[Data extracted from a collection]
+===+

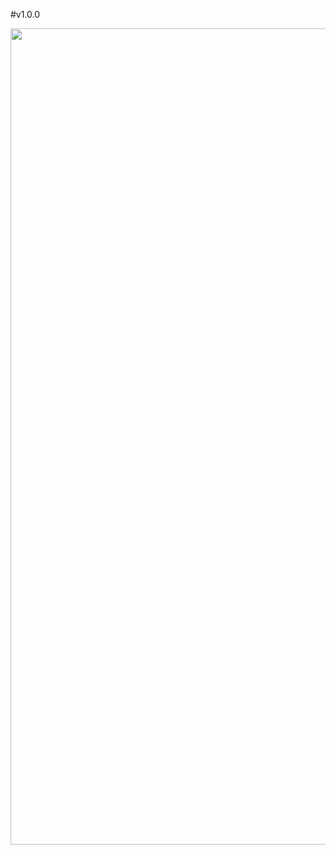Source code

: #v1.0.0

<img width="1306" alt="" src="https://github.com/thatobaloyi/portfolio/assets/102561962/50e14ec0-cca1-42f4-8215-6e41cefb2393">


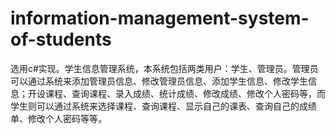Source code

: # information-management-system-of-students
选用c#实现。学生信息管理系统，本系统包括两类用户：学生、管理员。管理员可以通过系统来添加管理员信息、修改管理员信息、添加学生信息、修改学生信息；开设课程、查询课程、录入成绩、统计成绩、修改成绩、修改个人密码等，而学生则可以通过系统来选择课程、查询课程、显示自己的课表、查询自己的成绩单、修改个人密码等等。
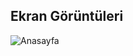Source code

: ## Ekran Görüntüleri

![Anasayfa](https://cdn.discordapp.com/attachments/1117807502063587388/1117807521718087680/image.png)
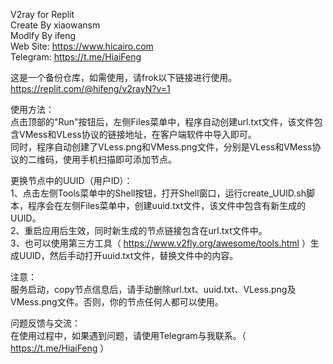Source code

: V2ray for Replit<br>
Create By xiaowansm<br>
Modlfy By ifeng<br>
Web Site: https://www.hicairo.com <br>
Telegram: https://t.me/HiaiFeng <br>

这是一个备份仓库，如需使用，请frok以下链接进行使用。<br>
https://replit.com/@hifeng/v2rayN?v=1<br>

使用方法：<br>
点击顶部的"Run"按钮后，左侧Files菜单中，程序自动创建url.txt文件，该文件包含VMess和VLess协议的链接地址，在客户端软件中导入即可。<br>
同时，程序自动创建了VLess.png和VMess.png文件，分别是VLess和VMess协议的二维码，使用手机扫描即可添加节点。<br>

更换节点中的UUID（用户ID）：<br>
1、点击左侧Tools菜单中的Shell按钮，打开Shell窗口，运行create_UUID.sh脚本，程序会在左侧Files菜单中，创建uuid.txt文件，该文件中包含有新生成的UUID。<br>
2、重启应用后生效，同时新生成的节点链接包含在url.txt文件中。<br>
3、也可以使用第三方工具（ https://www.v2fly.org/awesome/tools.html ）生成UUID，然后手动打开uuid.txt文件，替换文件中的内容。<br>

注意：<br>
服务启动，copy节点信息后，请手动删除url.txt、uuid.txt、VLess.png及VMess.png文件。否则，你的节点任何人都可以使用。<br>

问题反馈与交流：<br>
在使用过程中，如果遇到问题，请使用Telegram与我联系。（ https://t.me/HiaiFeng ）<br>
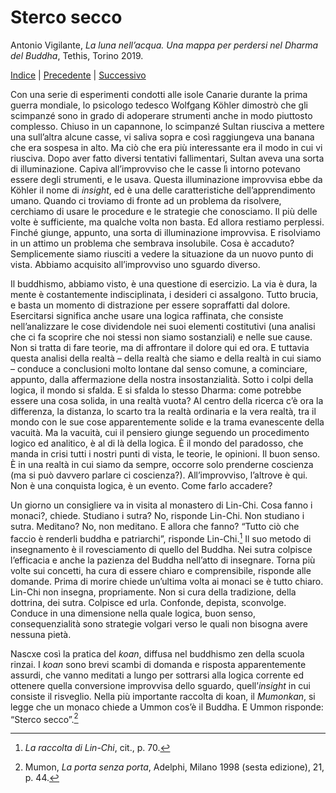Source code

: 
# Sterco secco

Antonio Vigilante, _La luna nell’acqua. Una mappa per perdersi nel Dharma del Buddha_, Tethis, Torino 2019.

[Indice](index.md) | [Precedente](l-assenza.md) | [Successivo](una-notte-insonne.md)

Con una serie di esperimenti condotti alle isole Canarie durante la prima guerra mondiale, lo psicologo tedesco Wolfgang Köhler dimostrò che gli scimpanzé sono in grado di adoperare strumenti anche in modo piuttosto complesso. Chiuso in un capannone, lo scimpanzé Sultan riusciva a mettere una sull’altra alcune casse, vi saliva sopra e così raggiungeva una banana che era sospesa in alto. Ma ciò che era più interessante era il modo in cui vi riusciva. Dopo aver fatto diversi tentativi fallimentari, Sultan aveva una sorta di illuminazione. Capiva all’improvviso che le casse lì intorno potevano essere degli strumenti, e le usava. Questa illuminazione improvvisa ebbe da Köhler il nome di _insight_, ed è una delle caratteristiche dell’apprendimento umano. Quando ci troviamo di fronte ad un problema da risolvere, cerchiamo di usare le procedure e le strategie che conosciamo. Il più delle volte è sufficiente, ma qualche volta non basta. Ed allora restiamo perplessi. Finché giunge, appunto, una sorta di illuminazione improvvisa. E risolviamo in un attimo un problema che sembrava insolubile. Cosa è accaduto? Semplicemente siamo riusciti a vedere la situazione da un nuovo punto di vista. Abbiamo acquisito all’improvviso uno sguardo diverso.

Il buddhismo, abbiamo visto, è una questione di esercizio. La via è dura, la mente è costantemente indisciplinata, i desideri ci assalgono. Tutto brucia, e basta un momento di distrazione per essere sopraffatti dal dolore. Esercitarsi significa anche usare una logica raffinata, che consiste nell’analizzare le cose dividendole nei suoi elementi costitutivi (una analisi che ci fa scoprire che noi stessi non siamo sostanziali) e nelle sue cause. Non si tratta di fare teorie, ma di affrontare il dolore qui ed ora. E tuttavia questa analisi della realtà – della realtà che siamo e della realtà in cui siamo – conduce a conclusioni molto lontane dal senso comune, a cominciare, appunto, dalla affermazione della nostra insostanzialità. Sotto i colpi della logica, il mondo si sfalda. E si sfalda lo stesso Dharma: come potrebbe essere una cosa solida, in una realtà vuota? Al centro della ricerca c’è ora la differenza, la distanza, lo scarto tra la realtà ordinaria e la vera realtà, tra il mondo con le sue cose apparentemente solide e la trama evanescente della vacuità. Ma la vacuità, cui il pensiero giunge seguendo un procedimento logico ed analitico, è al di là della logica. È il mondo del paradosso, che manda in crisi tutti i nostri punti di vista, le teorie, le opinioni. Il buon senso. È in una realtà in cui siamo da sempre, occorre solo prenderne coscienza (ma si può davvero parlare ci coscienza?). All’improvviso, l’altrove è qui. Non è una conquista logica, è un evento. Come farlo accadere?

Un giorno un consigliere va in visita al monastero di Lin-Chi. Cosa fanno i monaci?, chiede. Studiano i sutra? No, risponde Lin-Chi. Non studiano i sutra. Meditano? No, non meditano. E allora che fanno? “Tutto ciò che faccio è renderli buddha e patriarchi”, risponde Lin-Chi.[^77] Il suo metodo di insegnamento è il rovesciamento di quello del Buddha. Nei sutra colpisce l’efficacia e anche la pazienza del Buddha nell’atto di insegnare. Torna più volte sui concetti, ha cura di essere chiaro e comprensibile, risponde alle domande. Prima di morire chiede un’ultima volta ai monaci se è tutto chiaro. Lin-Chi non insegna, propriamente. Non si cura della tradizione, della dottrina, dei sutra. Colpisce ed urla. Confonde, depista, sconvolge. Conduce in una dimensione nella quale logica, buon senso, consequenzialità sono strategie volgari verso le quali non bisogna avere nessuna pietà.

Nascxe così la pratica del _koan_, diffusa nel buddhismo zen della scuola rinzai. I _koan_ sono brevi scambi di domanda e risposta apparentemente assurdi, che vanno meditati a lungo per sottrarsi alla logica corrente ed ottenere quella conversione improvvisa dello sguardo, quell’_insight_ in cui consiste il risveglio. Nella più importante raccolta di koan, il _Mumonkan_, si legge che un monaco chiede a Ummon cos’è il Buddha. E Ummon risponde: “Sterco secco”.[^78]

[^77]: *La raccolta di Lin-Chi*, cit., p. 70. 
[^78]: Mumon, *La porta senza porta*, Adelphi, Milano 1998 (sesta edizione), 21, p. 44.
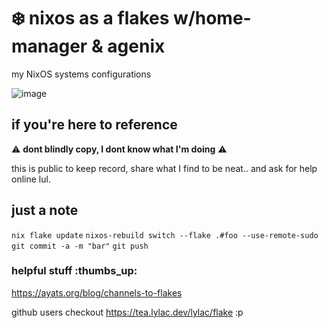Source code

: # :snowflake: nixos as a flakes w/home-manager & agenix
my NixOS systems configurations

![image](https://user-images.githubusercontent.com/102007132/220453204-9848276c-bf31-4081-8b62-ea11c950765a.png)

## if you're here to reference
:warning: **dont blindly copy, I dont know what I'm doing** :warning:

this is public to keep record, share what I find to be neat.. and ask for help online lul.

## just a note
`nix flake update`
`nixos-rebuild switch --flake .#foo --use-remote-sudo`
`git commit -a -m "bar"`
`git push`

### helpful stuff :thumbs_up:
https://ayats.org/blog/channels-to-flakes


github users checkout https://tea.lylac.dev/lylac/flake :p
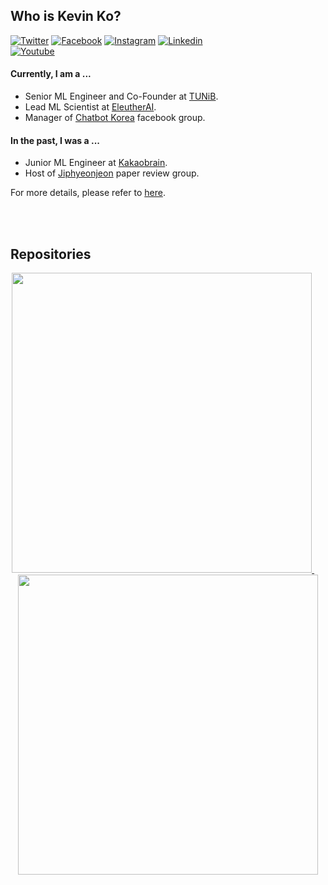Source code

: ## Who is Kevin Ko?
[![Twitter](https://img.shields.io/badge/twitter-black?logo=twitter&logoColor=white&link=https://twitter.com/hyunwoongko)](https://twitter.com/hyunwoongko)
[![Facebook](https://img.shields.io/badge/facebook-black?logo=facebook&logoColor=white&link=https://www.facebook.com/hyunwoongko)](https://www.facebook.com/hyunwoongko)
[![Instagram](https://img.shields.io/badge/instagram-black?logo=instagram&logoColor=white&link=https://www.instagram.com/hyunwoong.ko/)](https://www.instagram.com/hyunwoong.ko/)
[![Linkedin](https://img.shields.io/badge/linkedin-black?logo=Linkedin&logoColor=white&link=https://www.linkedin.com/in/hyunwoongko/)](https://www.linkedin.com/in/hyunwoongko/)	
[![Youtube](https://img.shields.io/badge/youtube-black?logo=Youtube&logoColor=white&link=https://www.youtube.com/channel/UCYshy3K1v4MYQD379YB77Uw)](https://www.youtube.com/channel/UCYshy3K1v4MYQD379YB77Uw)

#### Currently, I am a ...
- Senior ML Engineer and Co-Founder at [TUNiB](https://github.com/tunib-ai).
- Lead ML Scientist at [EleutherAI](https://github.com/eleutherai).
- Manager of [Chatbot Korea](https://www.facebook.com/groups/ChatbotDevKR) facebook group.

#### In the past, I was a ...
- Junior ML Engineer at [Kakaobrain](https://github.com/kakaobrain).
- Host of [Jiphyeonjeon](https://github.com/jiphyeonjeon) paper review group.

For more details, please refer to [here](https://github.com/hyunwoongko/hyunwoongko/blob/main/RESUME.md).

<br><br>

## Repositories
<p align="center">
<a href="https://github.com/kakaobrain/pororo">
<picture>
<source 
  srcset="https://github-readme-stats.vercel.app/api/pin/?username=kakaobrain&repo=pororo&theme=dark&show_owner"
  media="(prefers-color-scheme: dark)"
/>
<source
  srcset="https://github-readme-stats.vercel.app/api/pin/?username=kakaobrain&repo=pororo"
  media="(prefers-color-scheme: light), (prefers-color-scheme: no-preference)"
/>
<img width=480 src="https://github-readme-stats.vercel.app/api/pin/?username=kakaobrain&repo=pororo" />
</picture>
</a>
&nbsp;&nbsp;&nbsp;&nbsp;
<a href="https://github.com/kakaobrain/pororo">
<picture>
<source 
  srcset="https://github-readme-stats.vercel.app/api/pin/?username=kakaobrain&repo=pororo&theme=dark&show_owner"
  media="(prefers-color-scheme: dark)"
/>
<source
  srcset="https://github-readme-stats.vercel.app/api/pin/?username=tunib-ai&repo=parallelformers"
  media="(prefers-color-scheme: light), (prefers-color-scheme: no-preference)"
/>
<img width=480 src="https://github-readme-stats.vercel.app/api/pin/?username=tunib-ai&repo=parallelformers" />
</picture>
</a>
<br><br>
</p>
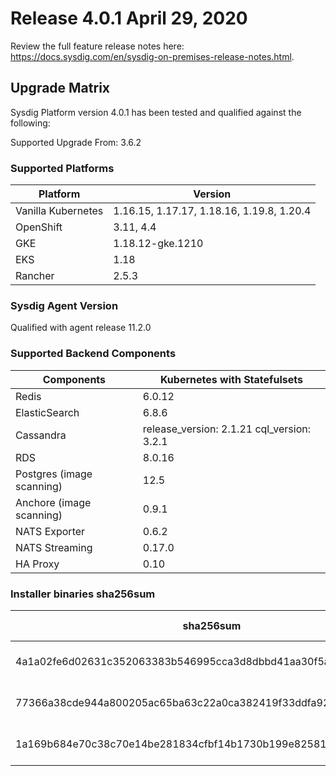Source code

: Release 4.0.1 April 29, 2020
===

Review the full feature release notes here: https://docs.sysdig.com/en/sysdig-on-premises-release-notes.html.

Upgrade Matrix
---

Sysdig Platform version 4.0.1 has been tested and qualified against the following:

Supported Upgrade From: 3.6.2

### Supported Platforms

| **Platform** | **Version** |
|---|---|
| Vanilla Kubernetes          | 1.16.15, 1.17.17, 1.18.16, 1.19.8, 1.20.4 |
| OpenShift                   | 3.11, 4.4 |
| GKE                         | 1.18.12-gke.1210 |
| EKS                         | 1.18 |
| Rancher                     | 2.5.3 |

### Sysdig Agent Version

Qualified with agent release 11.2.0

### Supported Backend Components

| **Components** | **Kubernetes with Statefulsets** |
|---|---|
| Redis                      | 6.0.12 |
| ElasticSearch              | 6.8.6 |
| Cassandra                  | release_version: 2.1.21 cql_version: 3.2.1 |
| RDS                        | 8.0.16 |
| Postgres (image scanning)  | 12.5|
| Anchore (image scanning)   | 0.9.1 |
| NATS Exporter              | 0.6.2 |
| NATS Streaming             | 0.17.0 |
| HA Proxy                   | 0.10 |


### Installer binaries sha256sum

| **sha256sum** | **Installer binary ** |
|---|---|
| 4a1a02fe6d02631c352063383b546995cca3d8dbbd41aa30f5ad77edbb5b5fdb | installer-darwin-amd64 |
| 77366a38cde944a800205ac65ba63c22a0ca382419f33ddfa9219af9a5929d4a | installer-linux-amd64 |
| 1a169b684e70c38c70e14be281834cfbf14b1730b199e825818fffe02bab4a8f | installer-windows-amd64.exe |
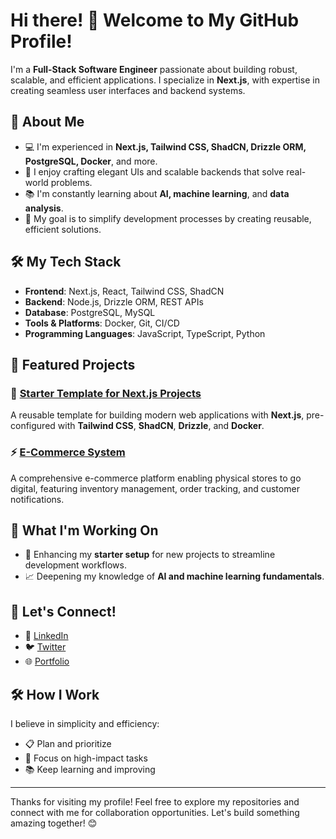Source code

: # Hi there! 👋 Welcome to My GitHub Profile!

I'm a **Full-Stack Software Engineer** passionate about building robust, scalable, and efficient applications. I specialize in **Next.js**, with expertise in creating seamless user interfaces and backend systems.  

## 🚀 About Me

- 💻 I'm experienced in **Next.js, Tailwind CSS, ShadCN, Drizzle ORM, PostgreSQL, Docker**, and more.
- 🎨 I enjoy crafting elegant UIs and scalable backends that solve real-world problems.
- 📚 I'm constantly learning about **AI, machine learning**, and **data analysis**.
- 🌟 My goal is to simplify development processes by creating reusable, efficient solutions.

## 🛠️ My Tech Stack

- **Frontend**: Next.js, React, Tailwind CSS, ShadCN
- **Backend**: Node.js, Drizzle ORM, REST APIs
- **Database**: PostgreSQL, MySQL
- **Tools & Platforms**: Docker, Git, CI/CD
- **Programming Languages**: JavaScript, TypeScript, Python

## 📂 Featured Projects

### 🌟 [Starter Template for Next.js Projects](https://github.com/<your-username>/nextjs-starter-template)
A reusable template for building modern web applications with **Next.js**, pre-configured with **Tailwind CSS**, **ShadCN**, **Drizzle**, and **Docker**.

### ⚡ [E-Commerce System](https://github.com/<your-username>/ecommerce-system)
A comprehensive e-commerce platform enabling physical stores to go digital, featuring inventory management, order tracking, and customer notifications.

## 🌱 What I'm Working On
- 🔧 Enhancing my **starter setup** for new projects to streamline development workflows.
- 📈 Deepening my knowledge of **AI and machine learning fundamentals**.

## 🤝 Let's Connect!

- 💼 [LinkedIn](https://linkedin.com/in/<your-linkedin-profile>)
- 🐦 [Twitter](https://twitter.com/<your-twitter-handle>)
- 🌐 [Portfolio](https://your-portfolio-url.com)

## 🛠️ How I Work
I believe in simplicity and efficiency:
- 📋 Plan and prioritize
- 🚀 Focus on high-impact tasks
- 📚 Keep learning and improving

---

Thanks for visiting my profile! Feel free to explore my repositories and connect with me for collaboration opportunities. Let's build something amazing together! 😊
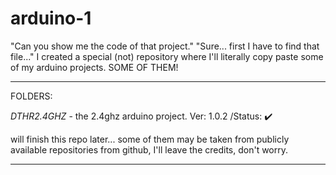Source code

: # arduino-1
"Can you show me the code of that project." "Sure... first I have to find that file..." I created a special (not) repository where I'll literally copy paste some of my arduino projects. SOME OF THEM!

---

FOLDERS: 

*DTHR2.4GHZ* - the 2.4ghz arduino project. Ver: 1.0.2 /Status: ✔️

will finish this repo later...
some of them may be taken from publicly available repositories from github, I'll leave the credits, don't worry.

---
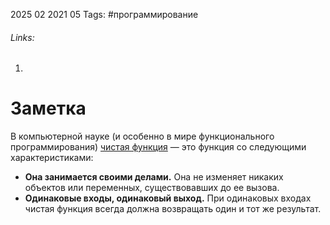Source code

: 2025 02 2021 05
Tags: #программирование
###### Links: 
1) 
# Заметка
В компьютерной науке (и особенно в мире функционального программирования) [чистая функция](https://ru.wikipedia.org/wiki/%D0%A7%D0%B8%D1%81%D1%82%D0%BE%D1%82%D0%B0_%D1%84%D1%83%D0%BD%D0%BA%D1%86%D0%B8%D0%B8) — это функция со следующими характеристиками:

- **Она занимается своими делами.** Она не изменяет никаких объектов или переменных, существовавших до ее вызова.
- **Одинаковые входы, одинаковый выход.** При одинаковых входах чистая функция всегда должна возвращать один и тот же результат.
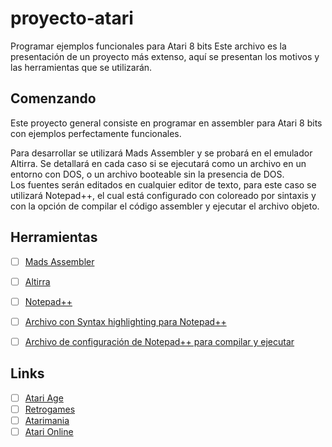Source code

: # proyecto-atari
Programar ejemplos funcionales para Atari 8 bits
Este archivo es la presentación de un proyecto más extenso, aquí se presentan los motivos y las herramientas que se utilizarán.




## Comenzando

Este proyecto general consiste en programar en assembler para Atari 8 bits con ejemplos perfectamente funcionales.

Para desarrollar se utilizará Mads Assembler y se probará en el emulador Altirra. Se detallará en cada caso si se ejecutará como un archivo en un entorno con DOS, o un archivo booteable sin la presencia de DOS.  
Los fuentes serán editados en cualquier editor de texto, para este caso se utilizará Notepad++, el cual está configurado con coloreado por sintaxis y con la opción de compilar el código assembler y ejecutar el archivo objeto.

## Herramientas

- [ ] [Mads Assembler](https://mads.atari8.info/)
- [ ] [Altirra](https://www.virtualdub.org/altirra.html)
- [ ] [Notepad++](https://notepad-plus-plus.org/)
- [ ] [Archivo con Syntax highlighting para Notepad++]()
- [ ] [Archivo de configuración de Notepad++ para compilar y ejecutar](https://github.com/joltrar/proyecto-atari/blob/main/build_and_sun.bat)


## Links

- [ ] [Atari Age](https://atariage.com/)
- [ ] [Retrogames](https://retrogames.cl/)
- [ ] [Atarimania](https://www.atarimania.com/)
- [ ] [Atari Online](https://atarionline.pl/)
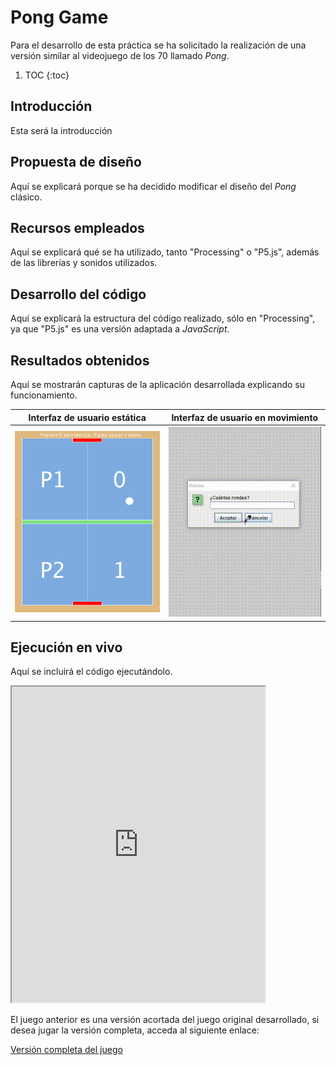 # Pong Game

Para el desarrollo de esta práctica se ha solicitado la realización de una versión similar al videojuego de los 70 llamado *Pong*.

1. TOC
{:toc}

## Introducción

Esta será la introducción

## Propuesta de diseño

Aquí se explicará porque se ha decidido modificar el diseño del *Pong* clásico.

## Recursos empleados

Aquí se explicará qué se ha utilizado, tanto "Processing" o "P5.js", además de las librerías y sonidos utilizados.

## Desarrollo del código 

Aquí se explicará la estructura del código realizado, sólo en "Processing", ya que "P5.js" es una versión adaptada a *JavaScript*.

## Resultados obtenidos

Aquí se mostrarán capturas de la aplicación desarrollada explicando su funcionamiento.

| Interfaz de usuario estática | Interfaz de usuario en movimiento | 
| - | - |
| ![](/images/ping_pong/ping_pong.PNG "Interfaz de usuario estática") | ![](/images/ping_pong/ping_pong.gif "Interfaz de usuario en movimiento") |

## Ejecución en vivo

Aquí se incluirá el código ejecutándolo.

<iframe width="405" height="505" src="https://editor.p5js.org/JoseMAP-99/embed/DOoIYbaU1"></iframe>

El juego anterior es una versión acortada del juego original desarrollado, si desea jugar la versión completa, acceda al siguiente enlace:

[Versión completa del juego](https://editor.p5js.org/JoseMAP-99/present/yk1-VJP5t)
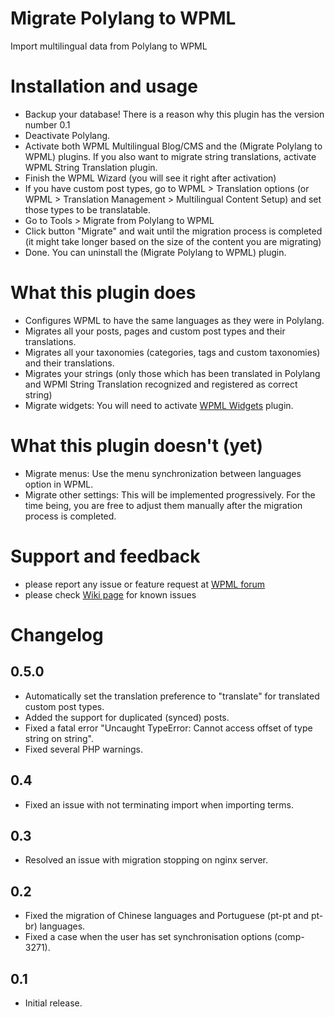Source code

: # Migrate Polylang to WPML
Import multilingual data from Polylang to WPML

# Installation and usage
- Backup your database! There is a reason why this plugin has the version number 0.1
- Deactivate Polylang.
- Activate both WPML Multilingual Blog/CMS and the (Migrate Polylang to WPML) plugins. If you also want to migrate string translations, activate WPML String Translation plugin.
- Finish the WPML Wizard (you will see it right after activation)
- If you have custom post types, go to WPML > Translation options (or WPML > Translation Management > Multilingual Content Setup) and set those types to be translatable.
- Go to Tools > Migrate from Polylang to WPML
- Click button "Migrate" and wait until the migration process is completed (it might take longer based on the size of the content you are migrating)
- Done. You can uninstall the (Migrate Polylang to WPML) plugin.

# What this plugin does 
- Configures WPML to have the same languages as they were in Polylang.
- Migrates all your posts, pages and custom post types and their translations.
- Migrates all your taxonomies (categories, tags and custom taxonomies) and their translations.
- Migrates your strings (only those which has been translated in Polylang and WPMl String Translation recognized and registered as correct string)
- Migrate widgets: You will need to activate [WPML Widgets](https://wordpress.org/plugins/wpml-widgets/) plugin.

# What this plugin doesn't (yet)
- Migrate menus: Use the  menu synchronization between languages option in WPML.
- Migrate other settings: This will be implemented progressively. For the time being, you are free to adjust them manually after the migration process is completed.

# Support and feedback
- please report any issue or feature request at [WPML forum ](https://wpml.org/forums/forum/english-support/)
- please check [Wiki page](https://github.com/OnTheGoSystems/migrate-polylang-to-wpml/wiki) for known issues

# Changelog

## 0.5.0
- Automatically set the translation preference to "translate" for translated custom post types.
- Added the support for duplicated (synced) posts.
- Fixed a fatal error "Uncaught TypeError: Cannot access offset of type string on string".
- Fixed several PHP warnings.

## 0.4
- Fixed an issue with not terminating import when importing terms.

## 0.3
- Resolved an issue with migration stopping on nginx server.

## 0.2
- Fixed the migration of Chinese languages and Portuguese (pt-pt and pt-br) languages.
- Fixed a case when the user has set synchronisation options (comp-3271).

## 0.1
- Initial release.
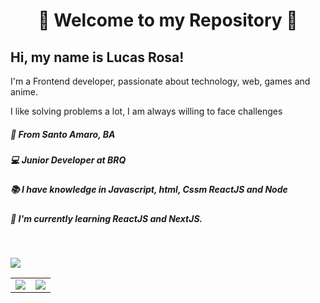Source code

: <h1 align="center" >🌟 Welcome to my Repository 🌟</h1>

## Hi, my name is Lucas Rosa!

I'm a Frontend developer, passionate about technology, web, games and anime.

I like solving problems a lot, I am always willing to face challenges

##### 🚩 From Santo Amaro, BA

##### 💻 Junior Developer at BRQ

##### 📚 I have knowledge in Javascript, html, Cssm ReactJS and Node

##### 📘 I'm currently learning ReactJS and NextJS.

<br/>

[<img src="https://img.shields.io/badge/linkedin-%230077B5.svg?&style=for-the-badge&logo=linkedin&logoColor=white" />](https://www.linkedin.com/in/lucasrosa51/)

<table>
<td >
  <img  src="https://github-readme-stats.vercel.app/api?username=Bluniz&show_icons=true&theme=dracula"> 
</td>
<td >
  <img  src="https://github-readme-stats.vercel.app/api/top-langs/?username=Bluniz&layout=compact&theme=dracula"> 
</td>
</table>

+===+

*Brief*.
The range runs from the line above containing "Programar ejemplos funcionales" to the line containing "Para desarrollar se", inclusive. Restate those lines word for word and no others.

*Exercise answer*.
Programar ejemplos funcionales para Atari 8 bits
Este archivo es la presentación de un proyecto más extenso, aquí se presentan los motivos y las herramientas que se utilizarán.




## Comenzando

Este proyecto general consiste en programar en assembler para Atari 8 bits con ejemplos perfectamente funcionales.

Para desarrollar se utilizará Mads Assembler y se probará en el emulador Altirra. Se detallará en cada caso si se ejecutará como un archivo en un entorno con DOS, o un archivo booteable sin la presencia de DOS.  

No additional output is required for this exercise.